What you are asked to do:
Note how many lines in the following material mention "visto", then give that number by itself.

Data:
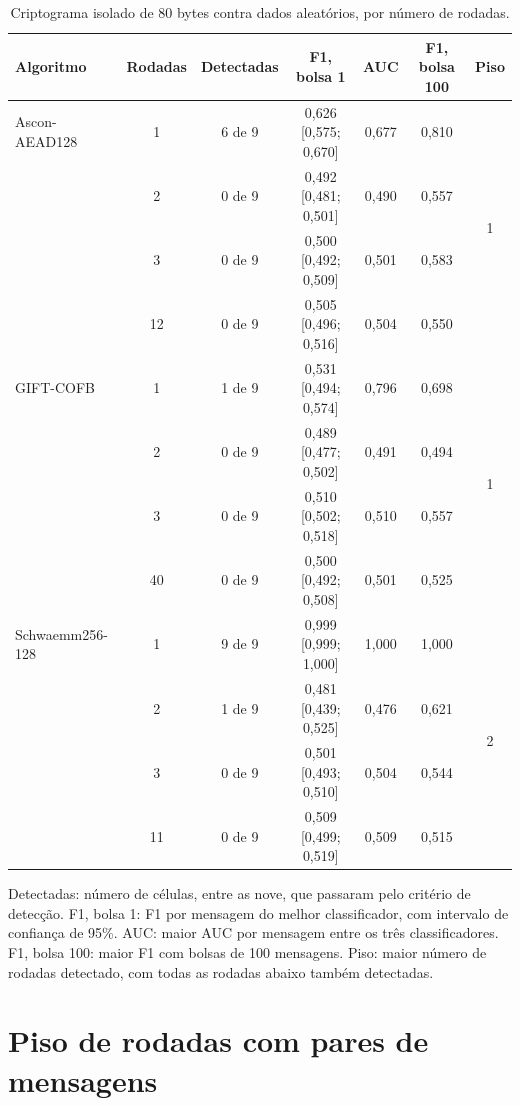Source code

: \begin{table}[htb]
\centering
\caption{Criptograma isolado de 80 bytes contra dados aleatórios, por número de rodadas.}
\label{tab:res-isolado-curto}
\footnotesize
\setlength{\tabcolsep}{4pt}
\begin{tabular}{lcccccc}
\toprule
Algoritmo & Rodadas & Detectadas & F1, bolsa 1 & AUC & F1, bolsa 100 & Piso \\
\midrule
Ascon-AEAD128   & 1  & 6 de 9 & 0,626 [0,575; 0,670] & 0,677 & 0,810 & \multirow{4}{*}{1} \\
                & 2  & 0 de 9 & 0,492 [0,481; 0,501] & 0,490 & 0,557 & \\
                & 3  & 0 de 9 & 0,500 [0,492; 0,509] & 0,501 & 0,583 & \\
                & 12 & 0 de 9 & 0,505 [0,496; 0,516] & 0,504 & 0,550 & \\
\midrule
GIFT-COFB       & 1  & 1 de 9 & 0,531 [0,494; 0,574] & 0,796 & 0,698 & \multirow{4}{*}{1} \\
                & 2  & 0 de 9 & 0,489 [0,477; 0,502] & 0,491 & 0,494 & \\
                & 3  & 0 de 9 & 0,510 [0,502; 0,518] & 0,510 & 0,557 & \\
                & 40 & 0 de 9 & 0,500 [0,492; 0,508] & 0,501 & 0,525 & \\
\midrule
Schwaemm256-128 & 1  & 9 de 9 & 0,999 [0,999; 1,000] & 1,000 & 1,000 & \multirow{4}{*}{2} \\
                & 2  & 1 de 9 & 0,481 [0,439; 0,525] & 0,476 & 0,621 & \\
                & 3  & 0 de 9 & 0,501 [0,493; 0,510] & 0,504 & 0,544 & \\
                & 11 & 0 de 9 & 0,509 [0,499; 0,519] & 0,509 & 0,515 & \\
\bottomrule
\end{tabular}
\par\smallskip\footnotesize Detectadas: número de células, entre as nove, que passaram pelo critério de detecção. F1, bolsa 1: F1 por mensagem do melhor classificador, com intervalo de confiança de 95\%. AUC: maior AUC por mensagem entre os três classificadores. F1, bolsa 100: maior F1 com bolsas de 100 mensagens. Piso: maior número de rodadas detectado, com todas as rodadas abaixo também detectadas.

\end{table}




\section{Piso de rodadas com pares de mensagens}
\label{sec:res-piso}

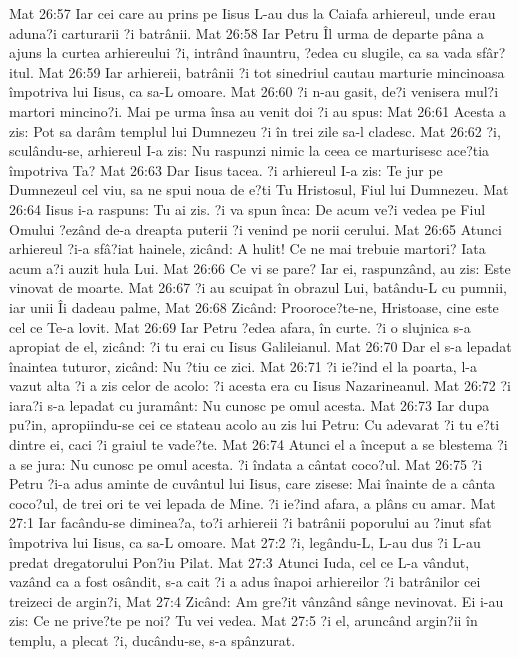 Mat 26:57  Iar cei care au prins pe Iisus L-au dus la Caiafa arhiereul, unde erau aduna?i carturarii ?i batrânii.
Mat 26:58  Iar Petru Îl urma de departe pâna a ajuns la curtea arhiereului ?i, intrând înauntru, ?edea cu slugile, ca sa vada sfâr?itul.
Mat 26:59  Iar arhiereii, batrânii ?i tot sinedriul cautau marturie mincinoasa împotriva lui Iisus, ca sa-L omoare.
Mat 26:60  ?i n-au gasit, de?i venisera mul?i martori mincino?i. Mai pe urma însa au venit doi ?i au spus:
Mat 26:61  Acesta a zis: Pot sa darâm templul lui Dumnezeu ?i în trei zile sa-l cladesc.
Mat 26:62  ?i, sculându-se, arhiereul I-a zis: Nu raspunzi nimic la ceea ce marturisesc ace?tia împotriva Ta?
Mat 26:63  Dar Iisus tacea. ?i arhiereul I-a zis: Te jur pe Dumnezeul cel viu, sa ne spui noua de e?ti Tu Hristosul, Fiul lui Dumnezeu.
Mat 26:64  Iisus i-a raspuns: Tu ai zis. ?i va spun înca: De acum ve?i vedea pe Fiul Omului ?ezând de-a dreapta puterii ?i venind pe norii cerului.
Mat 26:65  Atunci arhiereul ?i-a sfâ?iat hainele, zicând: A hulit! Ce ne mai trebuie martori? Iata acum a?i auzit hula Lui.
Mat 26:66  Ce vi se pare? Iar ei, raspunzând, au zis: Este vinovat de moarte.
Mat 26:67  ?i au scuipat în obrazul Lui, batându-L cu pumnii, iar unii Îi dadeau palme,
Mat 26:68  Zicând: Prooroce?te-ne, Hristoase, cine este cel ce Te-a lovit.
Mat 26:69  Iar Petru ?edea afara, în curte. ?i o slujnica s-a apropiat de el, zicând: ?i tu erai cu Iisus Galileianul.
Mat 26:70  Dar el s-a lepadat înaintea tuturor, zicând: Nu ?tiu ce zici.
Mat 26:71  ?i ie?ind el la poarta, l-a vazut alta ?i a zis celor de acolo: ?i acesta era cu Iisus Nazarineanul.
Mat 26:72  ?i iara?i s-a lepadat cu juramânt: Nu cunosc pe omul acesta.
Mat 26:73  Iar dupa pu?in, apropiindu-se cei ce stateau acolo au zis lui Petru: Cu adevarat ?i tu e?ti dintre ei, caci ?i graiul te vade?te.
Mat 26:74  Atunci el a început a se blestema ?i a se jura: Nu cunosc pe omul acesta. ?i îndata a cântat coco?ul.
Mat 26:75  ?i Petru ?i-a adus aminte de cuvântul lui Iisus, care zisese: Mai înainte de a cânta coco?ul, de trei ori te vei lepada de Mine. ?i ie?ind afara, a plâns cu amar.
Mat 27:1  Iar facându-se diminea?a, to?i arhiereii ?i batrânii poporului au ?inut sfat împotriva lui Iisus, ca sa-L omoare.
Mat 27:2  ?i, legându-L, L-au dus ?i L-au predat dregatorului Pon?iu Pilat.
Mat 27:3  Atunci Iuda, cel ce L-a vândut, vazând ca a fost osândit, s-a cait ?i a adus înapoi arhiereilor ?i batrânilor cei treizeci de argin?i,
Mat 27:4  Zicând: Am gre?it vânzând sânge nevinovat. Ei i-au zis: Ce ne prive?te pe noi? Tu vei vedea.
Mat 27:5  ?i el, aruncând argin?ii în templu, a plecat ?i, ducându-se, s-a spânzurat.
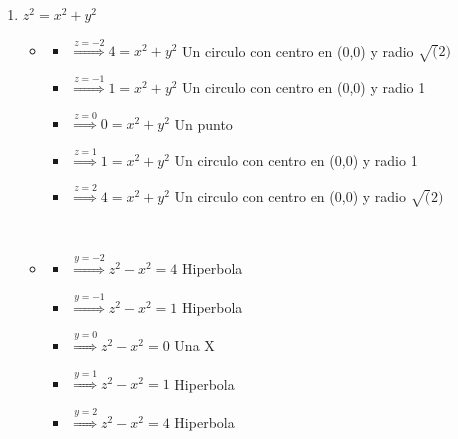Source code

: \documentclass[../practica_02.tex]{subfiles}
\begin{document}
\begin{enumerate}
\begin{enumerate}
                \item $z^2 = x^2 + y^2$

                    \begin{itemize}
                        \item
                            \begin{itemize}
                                \item $\stackrel{z=-2}{\Rightarrow}  4 = x^2 + y^2 $ Un circulo con centro en (0,0) y radio $\sqrt(2)$
                                \item $\stackrel{z=-1}{\Rightarrow}  1 = x^2 + y^2 $ Un circulo con centro en (0,0) y radio 1
                                \item $\stackrel{z=0}{\Rightarrow}   0 = x^2 + y^2 $ Un punto
                                \item $\stackrel{z=1}{\Rightarrow}   1 = x^2 + y^2 $ Un circulo con centro en (0,0) y radio 1
                                \item $\stackrel{z=2}{\Rightarrow}   4 = x^2 + y^2 $ Un circulo con centro en (0,0) y radio $\sqrt(2)$
                            \end{itemize}

                            $ $

                        \item
                            \begin{itemize}
                                \item $\stackrel{y=-2}{\Rightarrow} z^2 - x^2 = 4 $ Hiperbola
                                \item $\stackrel{y=-1}{\Rightarrow} z^2 - x^2 = 1 $ Hiperbola
                                \item $\stackrel{y=0}{\Rightarrow}  z^2 - x^2 = 0 $ Una X
                                \item $\stackrel{y=1}{\Rightarrow}  z^2 - x^2 = 1 $ Hiperbola
                                \item $\stackrel{y=2}{\Rightarrow}  z^2 - x^2 = 4 $ Hiperbola
                            \end{itemize}

                            $ $


\end{itemize}
\end{enumerate}
\end{enumerate}
\end{document}
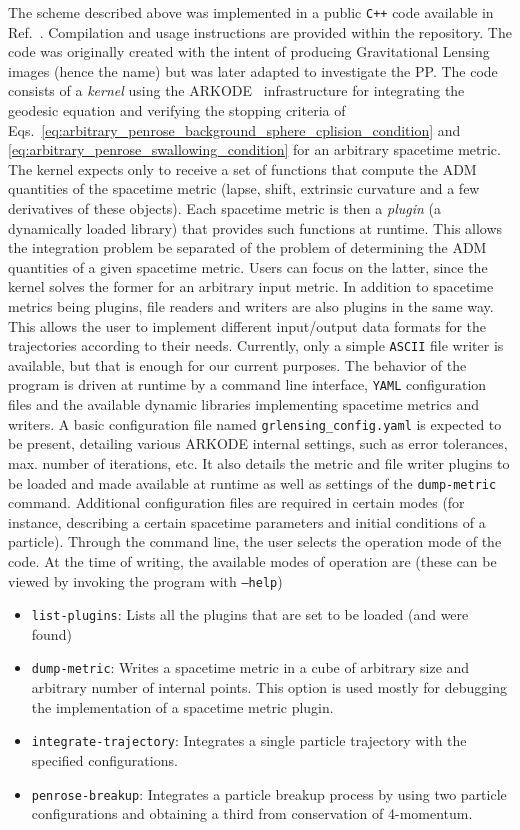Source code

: The scheme described above was implemented in a public \texttt{C++} code available in Ref.~\cite{GRLensingRepo}. Compilation and usage instructions are provided within the repository. The code was originally created with the intent of producing Gravitational Lensing images (hence the name) but was later adapted to investigate the PP. The code consists of a \emph{kernel} using the ARKODE~\cite{ARKODE} infrastructure for integrating the geodesic equation and verifying the stopping criteria of Eqs.~\eqref{eq:arbitrary_penrose_background_sphere_cplision_condition} and \eqref{eq:arbitrary_penrose_swallowing_condition} for an arbitrary spacetime metric. The kernel expects only to receive a set of functions that compute the ADM quantities of the spacetime metric (lapse, shift, extrinsic curvature and a few derivatives of these objects). Each spacetime metric is then a \emph{plugin} (a dynamically loaded library) that provides such functions at runtime. This allows the integration problem be separated of the problem of determining the ADM quantities of a given spacetime metric. Users can focus on the latter, since the kernel solves the former for an arbitrary input metric. In addition to spacetime metrics being plugins, file readers and writers are also plugins in the same way. This allows the user to implement different input/output data formats for the trajectories according to their needs. Currently, only a simple \texttt{ASCII} file writer is available, but that is enough for our current purposes. The behavior of the program is driven at runtime by a command line interface, \texttt{YAML} configuration files and the available dynamic libraries implementing spacetime metrics and writers. A basic configuration file named \texttt{grlensing\_config.yaml} is expected to be present, detailing various ARKODE internal settings, such as error tolerances, max. number of iterations, etc. It also details the metric and file writer plugins to be loaded and made available at runtime as well as settings of the \texttt{dump-metric} command. Additional configuration files are required in certain modes (for instance, describing a certain spacetime parameters and initial conditions of a particle). Through the command line, the user selects the operation mode of the code. At the time of writing, the available modes of operation are (these can be viewed by invoking the program with \texttt{--help})
%
\begin{itemize}
  \item \texttt{list-plugins}: Lists all the plugins that are set to be loaded (and were found)
  \item \texttt{dump-metric}: Writes a spacetime metric in a cube of arbitrary size and arbitrary number of internal points. This option is used mostly for debugging the implementation of a spacetime metric plugin.
  \item \texttt{integrate-trajectory}: Integrates a single particle trajectory with the specified configurations.
  \item \texttt{penrose-breakup}: Integrates a particle breakup process by using two particle configurations and obtaining a third from conservation of 4-momentum.
\end{itemize}
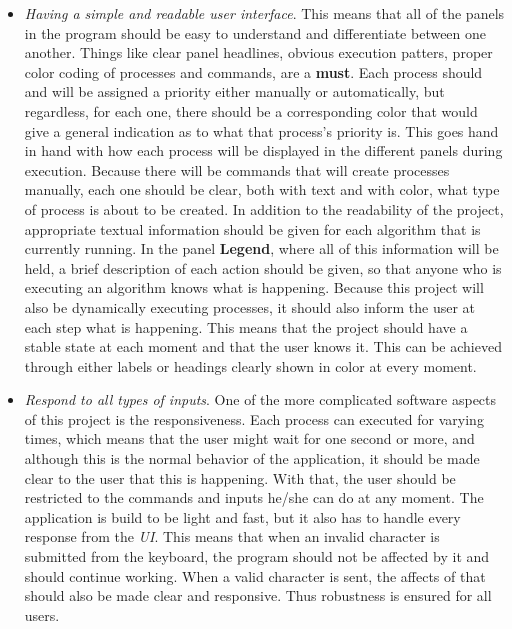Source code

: \documentclass{article}
\begin{document}
\begin{itemize}
\item \textit{Having a simple and readable user interface}. This means that all of the panels in the program should be easy to understand and differentiate between one another. Things like clear panel headlines, obvious execution patters, proper color coding of processes and commands, are a \textbf{must}. Each process should and will be assigned a priority either manually or automatically, but regardless, for each one, there should be a corresponding color that would give a general indication as to what that process's priority is. This goes hand in hand with how each process will be displayed in the different panels during execution. Because there will be commands that will create processes manually, each one should be clear, both with text and with color, what type of process is about to be created. In addition to the readability of the project, appropriate textual information should be given for each algorithm that is currently running. In the panel \textbf{Legend}, where all of this information will be held, a brief description of each action should be given, so that anyone who is executing an algorithm knows what is happening. Because this project will also be dynamically executing processes, it should also inform the user at each step what is happening. This means that the project should have a stable state at each moment and that the user knows it. This can be achieved through either labels or headings clearly shown in color at every moment.

\item \textit{Respond to all types of inputs}. One of the more complicated software aspects of this project is the responsiveness. Each process can executed for varying times, which means that the user might wait for one second or more, and although this is the normal behavior of the application, it should be made clear to the user that this is happening. With that, the user should be restricted to the commands and inputs he/she can do at any moment. The application is build to be light and fast, but it also has to handle every response from the \textit{UI}. This means that when an invalid character is submitted from the keyboard, the program should not be affected by it and should continue working. When a valid character is sent, the affects of that should also be made clear and responsive. Thus robustness is ensured for all users.


\end{itemize}
\end{document}
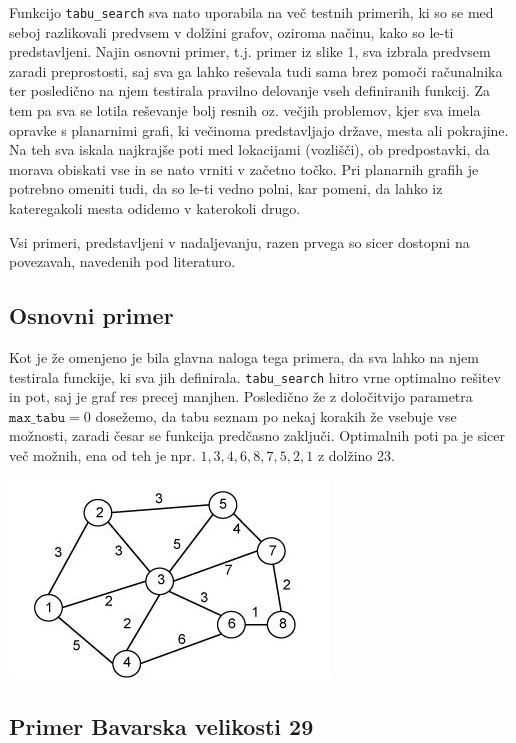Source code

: \documentclass[10pt, a4paper]{article}
\begin{document}
Funkcijo \texttt{tabu\_search} sva nato uporabila na več testnih primerih, ki so se med seboj razlikovali predvsem v dolžini grafov, oziroma načinu, kako so le-ti predstavljeni. Najin osnovni primer, t.j. primer iz slike 1, sva izbrala predvsem zaradi preprostosti, saj sva ga lahko reševala tudi sama brez pomoči računalnika ter posledično na njem testirala pravilno delovanje vseh definiranih funkcij. Za tem pa sva se lotila reševanje bolj resnih oz. večjih problemov, kjer sva imela opravke s planarnimi grafi, ki večinoma predstavljajo države, mesta ali pokrajine. Na teh sva iskala najkrajše poti med lokacijami (vozlišči), ob predpostavki, da morava obiskati vse in se nato vrniti v začetno točko. Pri planarnih grafih je potrebno omeniti tudi, da so le-ti vedno polni, kar pomeni, da lahko iz kateregakoli mesta odidemo v katerokoli drugo.

Vsi primeri, predstavljeni v nadaljevanju, razen prvega so sicer dostopni na povezavah, navedenih pod literaturo.



\subsection{Osnovni primer}

Kot je že omenjeno je bila glavna naloga tega primera, da sva lahko na njem testirala funckije, ki sva jih definirala. \texttt{tabu\_search} hitro vrne optimalno rešitev in pot, saj je graf res precej manjhen. Posledično že z določitvijo parametra $\texttt{max\_tabu} = 0$ dosežemo, da tabu seznam po nekaj korakih že vsebuje vse možnosti, zaradi česar se funkcija predčasno zaključi. Optimalnih poti pa je sicer več možnih, ena od teh je npr. $1, 3, 4, 6, 8, 7, 5, 2, 1$ z dolžino 23.

\begin{center}
\includegraphics[scale=0.4]{slika1}
\end{center}



\subsection{Primer Bavarska velikosti 29}
\end{document}
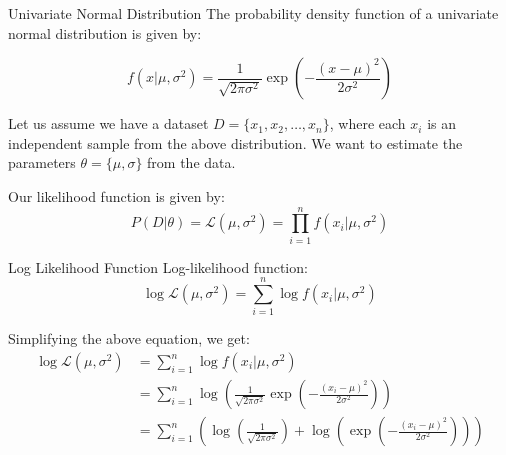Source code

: \documentclass[handout]{beamer}
\begin{document}
\begin{frame}{Univariate Normal Distribution}
The probability density function of a univariate normal distribution is given by:

\begin{equation}
f(x|\mu, \sigma^2) = \frac{1}{\sqrt{2\pi\sigma^2}}\exp\left(-\frac{(x-\mu)^2}{2\sigma^2}\right)
\end{equation}

Let us assume we have a dataset $D = \{x_1, x_2, \ldots, x_n\}$, where each $x_i$ is an independent sample from the above distribution. 
We want to estimate the parameters $\theta = \{\mu, \sigma\}$ from the data.

Our likelihood function is given by:
\begin{equation}
P(D|\theta) = \mathcal{L}(\mu, \sigma^2) = \prod_{i=1}^n f(x_i|\mu, \sigma^2)
\end{equation}


\end{frame}

\begin{frame}{Log Likelihood Function}
    Log-likelihood function:
    \begin{equation}
        \log \mathcal{L}(\mu, \sigma^2) = \sum_{i=1}^n \log f(x_i|\mu, \sigma^2)
    \end{equation}

    Simplifying the above equation, we get:
    \begin{align*}
        \log \mathcal{L}(\mu, \sigma^2) &= \sum_{i=1}^n \log f(x_i|\mu, \sigma^2) \\
        &= \sum_{i=1}^n \log \left( \frac{1}{\sqrt{2\pi\sigma^2}} \exp \left( -\frac{(x_i-\mu)^2}{2\sigma^2} \right) \right) \\
        &= \sum_{i=1}^n \left( \log \left( \frac{1}{\sqrt{2\pi\sigma^2}} \right) + \log \left( \exp \left( -\frac{(x_i-\mu)^2}{2\sigma^2} \right) \right) \right) \\
        \end{align*}
\end{frame}
\end{document}
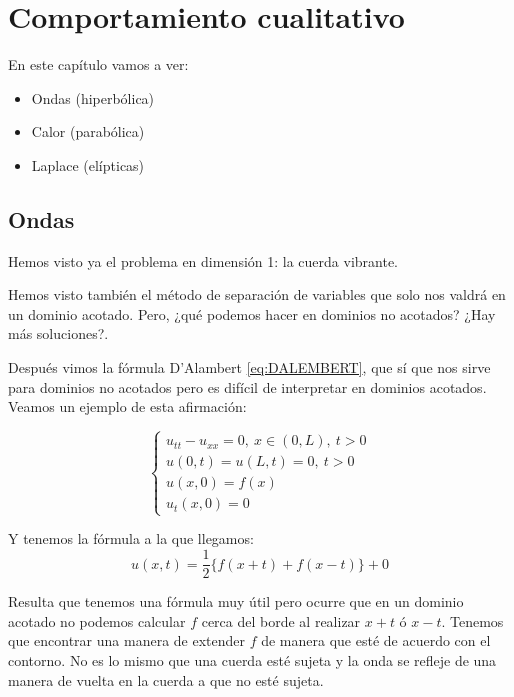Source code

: \chapter{Comportamiento cualitativo}


En este capítulo vamos a ver:

\begin{itemize}

	\item Ondas (hiperbólica)
	\item Calor (parabólica)
	\item Laplace (elípticas)

\end{itemize}


\section{Ondas}

	Hemos visto ya el problema en dimensión 1: la cuerda vibrante.

	Hemos visto también el método de separación de variables que solo nos valdrá en un dominio acotado. Pero, ¿qué podemos hacer en dominios no acotados? ¿Hay más soluciones?.

	Después vimos la fórmula D'Alambert \eqref{eq:DALEMBERT}, que sí que nos sirve para dominios no acotados pero es difícil de interpretar en dominios acotados. Veamos un ejemplo de esta afirmación:

	\begin{example}

		\[\begin{cases}
			u_{tt} - u_{xx} = 0, \ x \in (0,L), \ t > 0 \\
			u(0,t) = u(L,t) = 0, \ t > 0\\
			u(x,0) = f(x) \\
			u_t(x,0) = 0
		\end{cases}\]

		Y tenemos la fórmula a la que llegamos:
		\[ u(x,t) = \frac{1}{2} \{f(x+t)+f(x-t)\} + 0  \]

		Resulta que tenemos una fórmula muy útil pero ocurre que en un dominio acotado no podemos calcular $f$ cerca del borde al realizar $x+t$ ó $x-t$. Tenemos que encontrar una manera de extender $f$ de manera que esté de acuerdo con el contorno. No es lo mismo que una cuerda esté sujeta y la onda se refleje de una manera de vuelta en la cuerda a que no esté sujeta.

		\begin{center}
		\end{center}

	\end{example}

Written solution:
2